## Aim of the task
Nothing should be output except the lines from the top of the material below through the line that contains "## Comparison of Results", each exactly as written.

## Stored data
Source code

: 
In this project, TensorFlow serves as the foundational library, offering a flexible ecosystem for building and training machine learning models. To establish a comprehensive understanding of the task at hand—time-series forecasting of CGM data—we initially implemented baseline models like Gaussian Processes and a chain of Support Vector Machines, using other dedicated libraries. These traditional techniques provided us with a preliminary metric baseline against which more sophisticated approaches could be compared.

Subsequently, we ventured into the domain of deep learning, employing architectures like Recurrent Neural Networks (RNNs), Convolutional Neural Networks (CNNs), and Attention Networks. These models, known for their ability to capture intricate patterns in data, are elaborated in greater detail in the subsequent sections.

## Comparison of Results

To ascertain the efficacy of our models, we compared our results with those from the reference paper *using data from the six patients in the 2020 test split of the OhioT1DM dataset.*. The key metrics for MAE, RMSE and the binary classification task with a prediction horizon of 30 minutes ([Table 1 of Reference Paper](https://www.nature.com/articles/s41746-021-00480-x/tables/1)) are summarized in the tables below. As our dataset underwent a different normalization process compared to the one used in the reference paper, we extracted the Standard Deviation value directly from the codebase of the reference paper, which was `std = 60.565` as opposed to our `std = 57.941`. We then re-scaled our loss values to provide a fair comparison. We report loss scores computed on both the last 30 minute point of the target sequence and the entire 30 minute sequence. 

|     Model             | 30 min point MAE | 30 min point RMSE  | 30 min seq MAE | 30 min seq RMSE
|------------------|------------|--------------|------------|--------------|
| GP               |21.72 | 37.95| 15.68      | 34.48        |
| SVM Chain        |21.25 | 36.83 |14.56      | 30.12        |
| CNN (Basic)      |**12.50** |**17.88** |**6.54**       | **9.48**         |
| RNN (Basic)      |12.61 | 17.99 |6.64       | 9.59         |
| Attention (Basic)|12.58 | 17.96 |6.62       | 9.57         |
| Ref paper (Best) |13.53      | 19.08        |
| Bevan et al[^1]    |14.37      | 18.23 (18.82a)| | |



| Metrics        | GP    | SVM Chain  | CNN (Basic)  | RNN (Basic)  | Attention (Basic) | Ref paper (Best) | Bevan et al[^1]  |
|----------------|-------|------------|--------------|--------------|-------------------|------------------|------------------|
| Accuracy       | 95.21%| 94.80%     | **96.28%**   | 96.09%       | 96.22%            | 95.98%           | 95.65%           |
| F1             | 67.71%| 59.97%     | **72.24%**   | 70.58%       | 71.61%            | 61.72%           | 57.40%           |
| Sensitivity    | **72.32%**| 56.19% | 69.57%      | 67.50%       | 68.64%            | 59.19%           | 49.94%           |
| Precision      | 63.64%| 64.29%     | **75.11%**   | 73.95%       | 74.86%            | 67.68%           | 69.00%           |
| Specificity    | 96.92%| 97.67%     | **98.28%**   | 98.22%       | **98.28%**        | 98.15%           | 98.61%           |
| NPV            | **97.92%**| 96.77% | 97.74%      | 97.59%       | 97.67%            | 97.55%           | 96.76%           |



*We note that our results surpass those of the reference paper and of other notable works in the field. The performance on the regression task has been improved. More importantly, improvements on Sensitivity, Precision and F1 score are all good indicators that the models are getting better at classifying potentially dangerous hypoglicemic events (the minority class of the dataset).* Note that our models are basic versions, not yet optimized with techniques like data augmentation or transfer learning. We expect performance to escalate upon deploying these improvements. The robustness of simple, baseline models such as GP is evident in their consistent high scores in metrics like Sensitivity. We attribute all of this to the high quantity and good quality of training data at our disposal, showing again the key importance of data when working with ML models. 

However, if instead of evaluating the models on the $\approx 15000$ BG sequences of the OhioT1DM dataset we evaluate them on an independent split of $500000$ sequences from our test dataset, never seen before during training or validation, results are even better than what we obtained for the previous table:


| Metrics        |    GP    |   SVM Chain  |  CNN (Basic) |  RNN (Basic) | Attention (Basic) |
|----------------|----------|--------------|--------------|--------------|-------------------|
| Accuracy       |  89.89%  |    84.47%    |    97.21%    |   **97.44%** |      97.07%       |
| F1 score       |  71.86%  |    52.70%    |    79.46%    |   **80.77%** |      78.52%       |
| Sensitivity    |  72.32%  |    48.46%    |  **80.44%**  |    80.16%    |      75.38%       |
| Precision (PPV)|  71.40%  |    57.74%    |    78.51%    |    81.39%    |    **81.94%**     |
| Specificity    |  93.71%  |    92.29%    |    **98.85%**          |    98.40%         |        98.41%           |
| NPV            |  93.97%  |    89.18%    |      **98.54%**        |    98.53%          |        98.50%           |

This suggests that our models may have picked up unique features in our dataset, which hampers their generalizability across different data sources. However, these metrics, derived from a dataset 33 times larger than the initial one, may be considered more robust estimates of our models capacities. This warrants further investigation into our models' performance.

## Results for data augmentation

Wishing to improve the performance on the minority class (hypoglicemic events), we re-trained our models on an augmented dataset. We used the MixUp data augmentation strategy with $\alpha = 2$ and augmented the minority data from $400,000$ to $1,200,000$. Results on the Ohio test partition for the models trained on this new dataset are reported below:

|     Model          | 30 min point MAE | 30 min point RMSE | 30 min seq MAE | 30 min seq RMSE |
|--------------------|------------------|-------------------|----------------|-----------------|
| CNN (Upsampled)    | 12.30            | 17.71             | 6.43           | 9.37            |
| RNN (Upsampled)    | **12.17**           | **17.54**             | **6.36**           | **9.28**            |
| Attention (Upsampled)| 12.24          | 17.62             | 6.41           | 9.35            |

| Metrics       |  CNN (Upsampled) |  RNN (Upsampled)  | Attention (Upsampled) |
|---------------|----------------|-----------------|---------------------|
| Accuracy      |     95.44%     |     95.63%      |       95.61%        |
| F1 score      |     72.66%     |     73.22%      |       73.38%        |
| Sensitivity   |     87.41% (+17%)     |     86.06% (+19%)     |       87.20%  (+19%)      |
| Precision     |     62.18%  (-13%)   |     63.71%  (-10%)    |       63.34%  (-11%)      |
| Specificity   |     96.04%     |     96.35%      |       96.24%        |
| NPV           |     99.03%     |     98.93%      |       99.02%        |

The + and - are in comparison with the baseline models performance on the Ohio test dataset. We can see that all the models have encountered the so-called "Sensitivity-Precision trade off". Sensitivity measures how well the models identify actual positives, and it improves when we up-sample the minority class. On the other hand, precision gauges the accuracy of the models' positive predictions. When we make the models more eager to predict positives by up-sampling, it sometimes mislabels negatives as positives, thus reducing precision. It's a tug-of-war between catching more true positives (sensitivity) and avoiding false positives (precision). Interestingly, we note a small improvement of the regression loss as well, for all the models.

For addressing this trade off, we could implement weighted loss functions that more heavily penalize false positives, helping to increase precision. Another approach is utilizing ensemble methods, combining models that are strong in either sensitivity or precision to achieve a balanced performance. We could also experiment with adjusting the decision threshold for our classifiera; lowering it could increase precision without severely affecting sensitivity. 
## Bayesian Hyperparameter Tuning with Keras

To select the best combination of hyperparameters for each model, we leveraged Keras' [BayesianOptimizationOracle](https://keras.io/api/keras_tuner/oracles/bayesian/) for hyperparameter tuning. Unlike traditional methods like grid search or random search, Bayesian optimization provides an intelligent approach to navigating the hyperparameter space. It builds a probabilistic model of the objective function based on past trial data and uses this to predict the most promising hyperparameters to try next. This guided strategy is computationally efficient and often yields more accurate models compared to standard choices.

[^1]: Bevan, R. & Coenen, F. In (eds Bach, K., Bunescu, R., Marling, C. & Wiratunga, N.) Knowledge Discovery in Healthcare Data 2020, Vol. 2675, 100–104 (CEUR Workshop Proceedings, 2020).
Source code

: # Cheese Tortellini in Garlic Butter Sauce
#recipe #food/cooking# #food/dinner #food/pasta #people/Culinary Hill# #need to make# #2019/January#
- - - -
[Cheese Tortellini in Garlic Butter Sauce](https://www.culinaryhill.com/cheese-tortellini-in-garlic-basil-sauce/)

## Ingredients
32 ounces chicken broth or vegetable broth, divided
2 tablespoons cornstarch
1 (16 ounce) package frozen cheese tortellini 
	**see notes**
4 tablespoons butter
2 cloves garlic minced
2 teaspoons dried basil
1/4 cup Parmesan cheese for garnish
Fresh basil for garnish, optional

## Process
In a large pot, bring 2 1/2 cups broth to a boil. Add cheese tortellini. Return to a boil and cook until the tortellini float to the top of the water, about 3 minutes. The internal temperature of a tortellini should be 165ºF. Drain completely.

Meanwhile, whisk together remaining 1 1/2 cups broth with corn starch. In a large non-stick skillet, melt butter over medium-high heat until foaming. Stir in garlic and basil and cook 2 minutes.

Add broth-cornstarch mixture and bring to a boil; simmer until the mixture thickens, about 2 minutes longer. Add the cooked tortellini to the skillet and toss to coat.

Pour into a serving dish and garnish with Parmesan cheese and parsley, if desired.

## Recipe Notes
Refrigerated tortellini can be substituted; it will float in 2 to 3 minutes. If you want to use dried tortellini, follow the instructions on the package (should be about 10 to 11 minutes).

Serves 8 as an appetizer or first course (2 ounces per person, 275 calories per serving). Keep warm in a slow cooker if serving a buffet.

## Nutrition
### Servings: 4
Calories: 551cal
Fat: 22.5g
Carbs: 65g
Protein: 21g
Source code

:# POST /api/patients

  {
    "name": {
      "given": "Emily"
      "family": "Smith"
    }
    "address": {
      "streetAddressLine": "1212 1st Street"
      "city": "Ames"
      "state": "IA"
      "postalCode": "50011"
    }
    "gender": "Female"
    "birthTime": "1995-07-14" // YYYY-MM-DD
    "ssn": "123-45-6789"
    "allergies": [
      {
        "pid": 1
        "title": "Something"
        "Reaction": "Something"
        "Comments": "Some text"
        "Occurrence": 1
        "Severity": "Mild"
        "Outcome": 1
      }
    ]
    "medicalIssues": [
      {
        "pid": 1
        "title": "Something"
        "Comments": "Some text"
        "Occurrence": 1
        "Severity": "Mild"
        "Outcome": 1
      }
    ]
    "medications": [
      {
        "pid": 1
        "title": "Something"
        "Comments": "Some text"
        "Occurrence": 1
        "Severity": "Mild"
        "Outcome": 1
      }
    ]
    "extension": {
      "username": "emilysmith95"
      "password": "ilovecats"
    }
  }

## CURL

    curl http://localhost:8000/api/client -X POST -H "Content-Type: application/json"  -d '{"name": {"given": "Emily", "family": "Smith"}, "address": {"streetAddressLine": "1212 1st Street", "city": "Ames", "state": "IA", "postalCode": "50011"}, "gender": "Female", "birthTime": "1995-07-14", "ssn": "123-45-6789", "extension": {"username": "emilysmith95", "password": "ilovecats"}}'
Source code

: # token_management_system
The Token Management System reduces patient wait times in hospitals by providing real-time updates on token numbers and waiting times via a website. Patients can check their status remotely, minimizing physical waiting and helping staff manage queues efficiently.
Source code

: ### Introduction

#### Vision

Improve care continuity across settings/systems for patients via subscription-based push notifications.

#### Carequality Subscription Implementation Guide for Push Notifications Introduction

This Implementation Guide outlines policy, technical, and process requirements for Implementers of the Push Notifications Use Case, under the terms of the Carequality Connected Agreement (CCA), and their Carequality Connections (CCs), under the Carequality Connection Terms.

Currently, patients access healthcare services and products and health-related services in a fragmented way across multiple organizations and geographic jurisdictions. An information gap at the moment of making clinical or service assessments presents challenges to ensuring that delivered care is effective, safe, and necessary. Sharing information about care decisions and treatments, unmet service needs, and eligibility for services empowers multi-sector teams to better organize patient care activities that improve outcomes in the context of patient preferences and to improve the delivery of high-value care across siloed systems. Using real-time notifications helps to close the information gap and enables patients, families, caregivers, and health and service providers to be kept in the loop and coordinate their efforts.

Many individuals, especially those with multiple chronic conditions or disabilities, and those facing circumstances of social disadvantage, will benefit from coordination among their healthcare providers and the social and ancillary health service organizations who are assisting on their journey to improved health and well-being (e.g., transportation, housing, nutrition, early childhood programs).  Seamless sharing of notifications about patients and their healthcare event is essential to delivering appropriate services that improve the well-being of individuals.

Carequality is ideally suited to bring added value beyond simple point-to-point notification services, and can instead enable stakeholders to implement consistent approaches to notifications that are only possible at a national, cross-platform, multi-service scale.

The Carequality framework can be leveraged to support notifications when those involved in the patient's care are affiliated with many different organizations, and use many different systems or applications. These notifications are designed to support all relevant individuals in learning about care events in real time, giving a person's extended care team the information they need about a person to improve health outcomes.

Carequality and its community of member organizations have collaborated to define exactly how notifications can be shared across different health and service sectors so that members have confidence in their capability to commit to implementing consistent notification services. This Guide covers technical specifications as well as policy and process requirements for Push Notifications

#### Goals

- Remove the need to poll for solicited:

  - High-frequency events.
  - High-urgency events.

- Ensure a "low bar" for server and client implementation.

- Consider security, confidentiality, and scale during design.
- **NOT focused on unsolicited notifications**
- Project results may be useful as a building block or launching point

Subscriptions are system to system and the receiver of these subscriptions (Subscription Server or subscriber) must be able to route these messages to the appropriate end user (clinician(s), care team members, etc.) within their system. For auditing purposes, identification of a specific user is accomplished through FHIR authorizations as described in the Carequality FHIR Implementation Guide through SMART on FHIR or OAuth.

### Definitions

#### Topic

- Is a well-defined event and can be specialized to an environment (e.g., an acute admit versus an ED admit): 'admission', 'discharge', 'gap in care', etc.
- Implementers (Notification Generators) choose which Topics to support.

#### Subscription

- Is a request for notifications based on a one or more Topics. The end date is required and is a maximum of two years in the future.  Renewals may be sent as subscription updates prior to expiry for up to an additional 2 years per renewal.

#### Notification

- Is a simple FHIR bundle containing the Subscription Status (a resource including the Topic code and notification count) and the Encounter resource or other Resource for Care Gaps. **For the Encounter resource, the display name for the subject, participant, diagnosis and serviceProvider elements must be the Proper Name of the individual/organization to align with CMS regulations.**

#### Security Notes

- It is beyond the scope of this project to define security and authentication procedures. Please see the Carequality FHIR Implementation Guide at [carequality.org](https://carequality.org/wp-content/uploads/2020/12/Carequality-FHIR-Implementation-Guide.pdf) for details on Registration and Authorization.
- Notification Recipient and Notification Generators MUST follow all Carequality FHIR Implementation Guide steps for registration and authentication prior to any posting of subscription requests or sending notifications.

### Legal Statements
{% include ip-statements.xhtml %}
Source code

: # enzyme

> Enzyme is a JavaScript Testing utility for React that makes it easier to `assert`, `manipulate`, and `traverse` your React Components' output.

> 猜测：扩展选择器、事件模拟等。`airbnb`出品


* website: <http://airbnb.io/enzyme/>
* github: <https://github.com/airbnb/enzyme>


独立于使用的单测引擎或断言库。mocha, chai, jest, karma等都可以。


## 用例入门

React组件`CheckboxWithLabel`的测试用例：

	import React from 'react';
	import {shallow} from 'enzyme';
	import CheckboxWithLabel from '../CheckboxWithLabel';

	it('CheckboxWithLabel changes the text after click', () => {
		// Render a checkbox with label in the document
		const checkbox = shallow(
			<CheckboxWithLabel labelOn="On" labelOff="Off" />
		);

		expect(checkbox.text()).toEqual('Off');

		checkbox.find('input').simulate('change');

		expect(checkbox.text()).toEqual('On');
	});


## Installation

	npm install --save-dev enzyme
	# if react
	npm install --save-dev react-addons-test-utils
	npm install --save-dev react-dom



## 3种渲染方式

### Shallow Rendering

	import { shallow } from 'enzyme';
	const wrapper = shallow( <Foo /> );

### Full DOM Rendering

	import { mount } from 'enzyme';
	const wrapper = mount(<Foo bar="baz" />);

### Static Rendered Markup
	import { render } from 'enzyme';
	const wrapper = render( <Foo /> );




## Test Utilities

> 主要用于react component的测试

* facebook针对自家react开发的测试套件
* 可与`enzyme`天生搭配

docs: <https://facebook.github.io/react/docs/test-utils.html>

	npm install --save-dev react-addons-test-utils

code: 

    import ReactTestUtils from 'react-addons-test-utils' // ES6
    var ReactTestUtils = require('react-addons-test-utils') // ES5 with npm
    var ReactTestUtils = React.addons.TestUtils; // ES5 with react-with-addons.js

## Answer for the task
Source code

: 
In this project, TensorFlow serves as the foundational library, offering a flexible ecosystem for building and training machine learning models. To establish a comprehensive understanding of the task at hand—time-series forecasting of CGM data—we initially implemented baseline models like Gaussian Processes and a chain of Support Vector Machines, using other dedicated libraries. These traditional techniques provided us with a preliminary metric baseline against which more sophisticated approaches could be compared.

Subsequently, we ventured into the domain of deep learning, employing architectures like Recurrent Neural Networks (RNNs), Convolutional Neural Networks (CNNs), and Attention Networks. These models, known for their ability to capture intricate patterns in data, are elaborated in greater detail in the subsequent sections.

## Comparison of Results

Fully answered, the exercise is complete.